** What is needed **
Output the records. Match them exactly.

** Materials provided **
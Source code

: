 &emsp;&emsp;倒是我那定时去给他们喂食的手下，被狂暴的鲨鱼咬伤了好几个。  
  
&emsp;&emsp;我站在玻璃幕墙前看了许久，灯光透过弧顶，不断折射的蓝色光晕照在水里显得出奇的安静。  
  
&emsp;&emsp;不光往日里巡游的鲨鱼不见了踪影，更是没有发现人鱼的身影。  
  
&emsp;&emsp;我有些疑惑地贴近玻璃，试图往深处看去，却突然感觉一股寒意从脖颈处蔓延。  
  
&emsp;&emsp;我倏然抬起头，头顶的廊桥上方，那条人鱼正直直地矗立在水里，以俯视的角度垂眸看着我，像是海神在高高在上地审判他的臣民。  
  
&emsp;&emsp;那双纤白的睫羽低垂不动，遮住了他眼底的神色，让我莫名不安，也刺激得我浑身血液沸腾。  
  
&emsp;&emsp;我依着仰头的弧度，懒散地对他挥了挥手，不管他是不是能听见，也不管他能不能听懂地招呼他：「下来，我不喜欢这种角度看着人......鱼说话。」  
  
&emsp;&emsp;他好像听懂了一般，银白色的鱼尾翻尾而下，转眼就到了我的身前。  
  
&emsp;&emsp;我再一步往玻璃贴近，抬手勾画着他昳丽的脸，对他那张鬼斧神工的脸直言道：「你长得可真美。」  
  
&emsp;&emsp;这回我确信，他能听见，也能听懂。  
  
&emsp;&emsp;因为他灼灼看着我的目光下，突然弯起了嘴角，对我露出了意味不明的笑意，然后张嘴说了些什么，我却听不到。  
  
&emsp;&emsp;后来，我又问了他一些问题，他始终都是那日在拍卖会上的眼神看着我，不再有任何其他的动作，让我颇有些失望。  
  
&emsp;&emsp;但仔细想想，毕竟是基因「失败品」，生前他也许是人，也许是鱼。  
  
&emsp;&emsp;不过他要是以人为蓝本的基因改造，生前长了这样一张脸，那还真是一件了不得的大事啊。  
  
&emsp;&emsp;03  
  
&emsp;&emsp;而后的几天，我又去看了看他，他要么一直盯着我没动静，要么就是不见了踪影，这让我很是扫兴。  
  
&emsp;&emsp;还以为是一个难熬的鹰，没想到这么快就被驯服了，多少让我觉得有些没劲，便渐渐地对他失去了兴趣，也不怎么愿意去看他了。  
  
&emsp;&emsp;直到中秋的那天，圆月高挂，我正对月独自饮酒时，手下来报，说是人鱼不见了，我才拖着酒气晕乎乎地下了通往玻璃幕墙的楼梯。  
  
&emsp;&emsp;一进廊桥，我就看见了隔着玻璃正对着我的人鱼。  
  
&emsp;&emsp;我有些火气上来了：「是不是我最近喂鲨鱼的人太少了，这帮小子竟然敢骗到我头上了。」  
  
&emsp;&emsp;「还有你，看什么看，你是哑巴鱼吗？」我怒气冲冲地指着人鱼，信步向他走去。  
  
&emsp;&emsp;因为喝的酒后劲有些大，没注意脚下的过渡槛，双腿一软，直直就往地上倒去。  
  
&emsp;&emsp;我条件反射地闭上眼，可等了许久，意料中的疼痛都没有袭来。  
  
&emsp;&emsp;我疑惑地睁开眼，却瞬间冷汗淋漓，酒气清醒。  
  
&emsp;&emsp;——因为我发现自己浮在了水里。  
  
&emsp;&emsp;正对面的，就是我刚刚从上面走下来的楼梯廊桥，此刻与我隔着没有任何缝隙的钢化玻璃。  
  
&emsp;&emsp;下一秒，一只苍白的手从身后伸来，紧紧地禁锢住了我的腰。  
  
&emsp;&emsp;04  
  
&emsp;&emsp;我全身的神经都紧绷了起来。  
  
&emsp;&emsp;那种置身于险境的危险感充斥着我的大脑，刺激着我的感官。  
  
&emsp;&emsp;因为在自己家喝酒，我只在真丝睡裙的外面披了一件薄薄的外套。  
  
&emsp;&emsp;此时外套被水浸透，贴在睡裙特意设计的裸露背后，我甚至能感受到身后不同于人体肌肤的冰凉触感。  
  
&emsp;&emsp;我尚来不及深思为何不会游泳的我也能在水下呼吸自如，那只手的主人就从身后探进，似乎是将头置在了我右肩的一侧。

** Response to this exercise **
Source code

: &emsp;&emsp;倒是我那定时去给他们喂食的手下，被狂暴的鲨鱼咬伤了好几个。  
  
&emsp;&emsp;我站在玻璃幕墙前看了许久，灯光透过弧顶，不断折射的蓝色光晕照在水里显得出奇的安静。  
  
&emsp;&emsp;不光往日里巡游的鲨鱼不见了踪影，更是没有发现人鱼的身影。  
  
&emsp;&emsp;我有些疑惑地贴近玻璃，试图往深处看去，却突然感觉一股寒意从脖颈处蔓延。  
  
&emsp;&emsp;我倏然抬起头，头顶的廊桥上方，那条人鱼正直直地矗立在水里，以俯视的角度垂眸看着我，像是海神在高高在上地审判他的臣民。  
  
&emsp;&emsp;那双纤白的睫羽低垂不动，遮住了他眼底的神色，让我莫名不安，也刺激得我浑身血液沸腾。  
  
&emsp;&emsp;我依着仰头的弧度，懒散地对他挥了挥手，不管他是不是能听见，也不管他能不能听懂地招呼他：「下来，我不喜欢这种角度看着人......鱼说话。」  
  
&emsp;&emsp;他好像听懂了一般，银白色的鱼尾翻尾而下，转眼就到了我的身前。  
  
&emsp;&emsp;我再一步往玻璃贴近，抬手勾画着他昳丽的脸，对他那张鬼斧神工的脸直言道：「你长得可真美。」  
  
&emsp;&emsp;这回我确信，他能听见，也能听懂。  
  
&emsp;&emsp;因为他灼灼看着我的目光下，突然弯起了嘴角，对我露出了意味不明的笑意，然后张嘴说了些什么，我却听不到。  
  
&emsp;&emsp;后来，我又问了他一些问题，他始终都是那日在拍卖会上的眼神看着我，不再有任何其他的动作，让我颇有些失望。  
  
&emsp;&emsp;但仔细想想，毕竟是基因「失败品」，生前他也许是人，也许是鱼。  
  
&emsp;&emsp;不过他要是以人为蓝本的基因改造，生前长了这样一张脸，那还真是一件了不得的大事啊。  
  
&emsp;&emsp;03  
  
&emsp;&emsp;而后的几天，我又去看了看他，他要么一直盯着我没动静，要么就是不见了踪影，这让我很是扫兴。  
  
&emsp;&emsp;还以为是一个难熬的鹰，没想到这么快就被驯服了，多少让我觉得有些没劲，便渐渐地对他失去了兴趣，也不怎么愿意去看他了。  
  
&emsp;&emsp;直到中秋的那天，圆月高挂，我正对月独自饮酒时，手下来报，说是人鱼不见了，我才拖着酒气晕乎乎地下了通往玻璃幕墙的楼梯。  
  
&emsp;&emsp;一进廊桥，我就看见了隔着玻璃正对着我的人鱼。  
  
&emsp;&emsp;我有些火气上来了：「是不是我最近喂鲨鱼的人太少了，这帮小子竟然敢骗到我头上了。」  
  
&emsp;&emsp;「还有你，看什么看，你是哑巴鱼吗？」我怒气冲冲地指着人鱼，信步向他走去。  
  
&emsp;&emsp;因为喝的酒后劲有些大，没注意脚下的过渡槛，双腿一软，直直就往地上倒去。  
  
&emsp;&emsp;我条件反射地闭上眼，可等了许久，意料中的疼痛都没有袭来。  
  
&emsp;&emsp;我疑惑地睁开眼，却瞬间冷汗淋漓，酒气清醒。  
  
&emsp;&emsp;——因为我发现自己浮在了水里。  
  
&emsp;&emsp;正对面的，就是我刚刚从上面走下来的楼梯廊桥，此刻与我隔着没有任何缝隙的钢化玻璃。  
  
&emsp;&emsp;下一秒，一只苍白的手从身后伸来，紧紧地禁锢住了我的腰。  
  
&emsp;&emsp;04  
  
&emsp;&emsp;我全身的神经都紧绷了起来。  
  
&emsp;&emsp;那种置身于险境的危险感充斥着我的大脑，刺激着我的感官。  
  
&emsp;&emsp;因为在自己家喝酒，我只在真丝睡裙的外面披了一件薄薄的外套。  
  
&emsp;&emsp;此时外套被水浸透，贴在睡裙特意设计的裸露背后，我甚至能感受到身后不同于人体肌肤的冰凉触感。  
  
&emsp;&emsp;我尚来不及深思为何不会游泳的我也能在水下呼吸自如，那只手的主人就从身后探进，似乎是将头置在了我右肩的一侧。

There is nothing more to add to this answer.